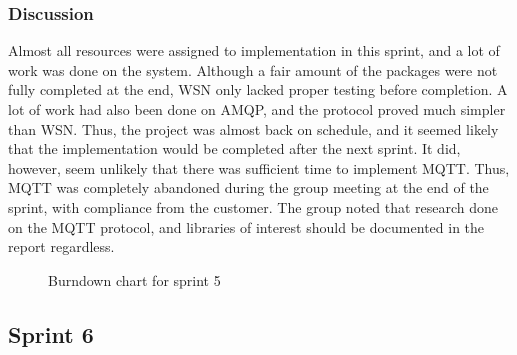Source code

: \subsubsection{Discussion}
\label{subsec:project_lifecycle-development-sprint_5-discussion}

Almost all resources were assigned to implementation in this sprint, and a lot of work was done on the system. Although a fair amount of the packages were not fully completed at the end, WSN only lacked proper testing before completion. A lot of work had also been done on AMQP, and the protocol proved much simpler than WSN. Thus, the project was almost back on schedule, and it seemed likely that the implementation would be completed after the next sprint. It did, however, seem unlikely that there was sufficient time to implement MQTT. Thus, MQTT was completely abandoned during the group meeting at the end of the sprint, with compliance from the customer. The group noted that research done on the MQTT protocol, and libraries of interest should be documented in the report regardless.

\begin{center}
  \begin{figure}[ht!]
    \caption{Burndown chart for sprint 5}
    \label{fig:sprint 5, burndown}
  \end{figure}
\end{center}

\subsection{Sprint 6}
\label{subsec:project_lifecycle-development-sprint_6}

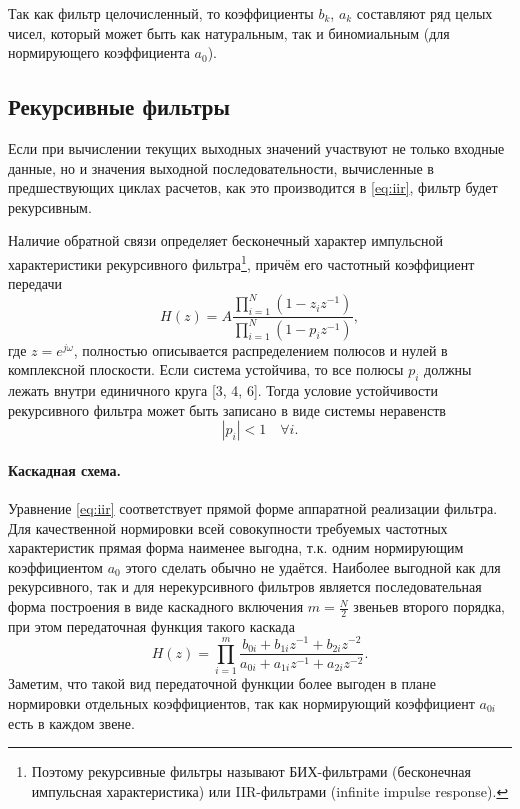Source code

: Так как фильтр целочисленный, то коэффициенты $b_k$, $a_k$ составляют ряд целых чисел, который может быть как натуральным, так и биномиальным (для нормирующего коэффициента $a_0$).

\subsection{Рекурсивные фильтры} Если при вычислении текущих выходных значений участвуют не только входные данные, но и значения выходной последовательности, вычисленные в предшествующих циклах расчетов, как это производится в \eqref{eq:iir}, фильтр будет рекурсивным. 

Наличие обратной связи определяет бесконечный характер импульсной характеристики рекурсивного фильтра\footnote{Поэтому рекурсивные фильтры называют БИХ-фильтрами (бесконечная импульсная характеристика) или IIR-фильтрами (infinite impulse response).}, причём его частотный коэффициент передачи
\begin{equation}
  H\left(z\right)=A \frac{\prod_{i=1}^{N}\left(1-z_{i} z^{-1}\right)}{\prod_{i=1}^{N}\left(1-p_{i} z^{-1}\right)},
\end{equation}
где $z=e^{j \omega}$, полностью описывается распределением полюсов и нулей в комплексной плоскости. Если система устойчива, то все полюсы  $p_i$  должны лежать внутри единичного круга [3, 4, 6]. Тогда условие устойчивости рекурсивного фильтра может быть записано в виде системы неравенств
\begin{equation}
  |p_i|<1 \quad \forall i.
\end{equation}

\paragraph{Каскадная схема.} Уравнение \eqref{eq:iir} соответствует прямой форме аппаратной реализации фильтра. Для
качественной нормировки всей совокупности требуемых частотных характеристик прямая форма наименее выгодна, т.к. одним
нормирующим коэффициентом $a_0$ этого сделать обычно не удаётся. Наиболее выгодной как для рекурсивного, так и для
нерекурсивного фильтров является последовательная форма построения в виде каскадного включения $m=\frac{N}{2}$ звеньев
второго порядка, при этом передаточная функция такого каскада
\begin{equation}
  H(z)=\prod_{i=1}^{m} \frac{b_{0 i}+b_{1 i} z^{-1}+b_{2 i} z^{-2}}{a_{0 i}+a_{1 i} z^{-1}+a_{2 i} z^{-2}}.
  \label{eq:iir_cascad}
\end{equation}
Заметим, что такой вид передаточной функции более выгоден в плане нормировки отдельных коэффициентов, так как нормирующий коэффициент $a_{0i}$ есть в каждом звене.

:: AIM OF THE TASK ::
Leave out the pictures, and give all the records again exactly.

:: SOLUTION FOR THIS PROBLEM ::
Source code

: \subsubsection{Discussion}
\label{subsec:project_lifecycle-development-sprint_5-discussion}

Almost all resources were assigned to implementation in this sprint, and a lot of work was done on the system. Although a fair amount of the packages were not fully completed at the end, WSN only lacked proper testing before completion. A lot of work had also been done on AMQP, and the protocol proved much simpler than WSN. Thus, the project was almost back on schedule, and it seemed likely that the implementation would be completed after the next sprint. It did, however, seem unlikely that there was sufficient time to implement MQTT. Thus, MQTT was completely abandoned during the group meeting at the end of the sprint, with compliance from the customer. The group noted that research done on the MQTT protocol, and libraries of interest should be documented in the report regardless.

\begin{center}
  \begin{figure}[ht!]
    \caption{Burndown chart for sprint 5}
    \label{fig:sprint 5, burndown}
  \end{figure}
\end{center}

\subsection{Sprint 6}
\label{subsec:project_lifecycle-development-sprint_6}

Source code

: Так как фильтр целочисленный, то коэффициенты $b_k$, $a_k$ составляют ряд целых чисел, который может быть как натуральным, так и биномиальным (для нормирующего коэффициента $a_0$).

\subsection{Рекурсивные фильтры} Если при вычислении текущих выходных значений участвуют не только входные данные, но и значения выходной последовательности, вычисленные в предшествующих циклах расчетов, как это производится в \eqref{eq:iir}, фильтр будет рекурсивным. 

Наличие обратной связи определяет бесконечный характер импульсной характеристики рекурсивного фильтра\footnote{Поэтому рекурсивные фильтры называют БИХ-фильтрами (бесконечная импульсная характеристика) или IIR-фильтрами (infinite impulse response).}, причём его частотный коэффициент передачи
\begin{equation}
  H\left(z\right)=A \frac{\prod_{i=1}^{N}\left(1-z_{i} z^{-1}\right)}{\prod_{i=1}^{N}\left(1-p_{i} z^{-1}\right)},
\end{equation}
где $z=e^{j \omega}$, полностью описывается распределением полюсов и нулей в комплексной плоскости. Если система устойчива, то все полюсы  $p_i$  должны лежать внутри единичного круга [3, 4, 6]. Тогда условие устойчивости рекурсивного фильтра может быть записано в виде системы неравенств
\begin{equation}
  |p_i|<1 \quad \forall i.
\end{equation}

\paragraph{Каскадная схема.} Уравнение \eqref{eq:iir} соответствует прямой форме аппаратной реализации фильтра. Для
качественной нормировки всей совокупности требуемых частотных характеристик прямая форма наименее выгодна, т.к. одним
нормирующим коэффициентом $a_0$ этого сделать обычно не удаётся. Наиболее выгодной как для рекурсивного, так и для
нерекурсивного фильтров является последовательная форма построения в виде каскадного включения $m=\frac{N}{2}$ звеньев
второго порядка, при этом передаточная функция такого каскада
\begin{equation}
  H(z)=\prod_{i=1}^{m} \frac{b_{0 i}+b_{1 i} z^{-1}+b_{2 i} z^{-2}}{a_{0 i}+a_{1 i} z^{-1}+a_{2 i} z^{-2}}.
  \label{eq:iir_cascad}
\end{equation}
Заметим, что такой вид передаточной функции более выгоден в плане нормировки отдельных коэффициентов, так как нормирующий коэффициент $a_{0i}$ есть в каждом звене.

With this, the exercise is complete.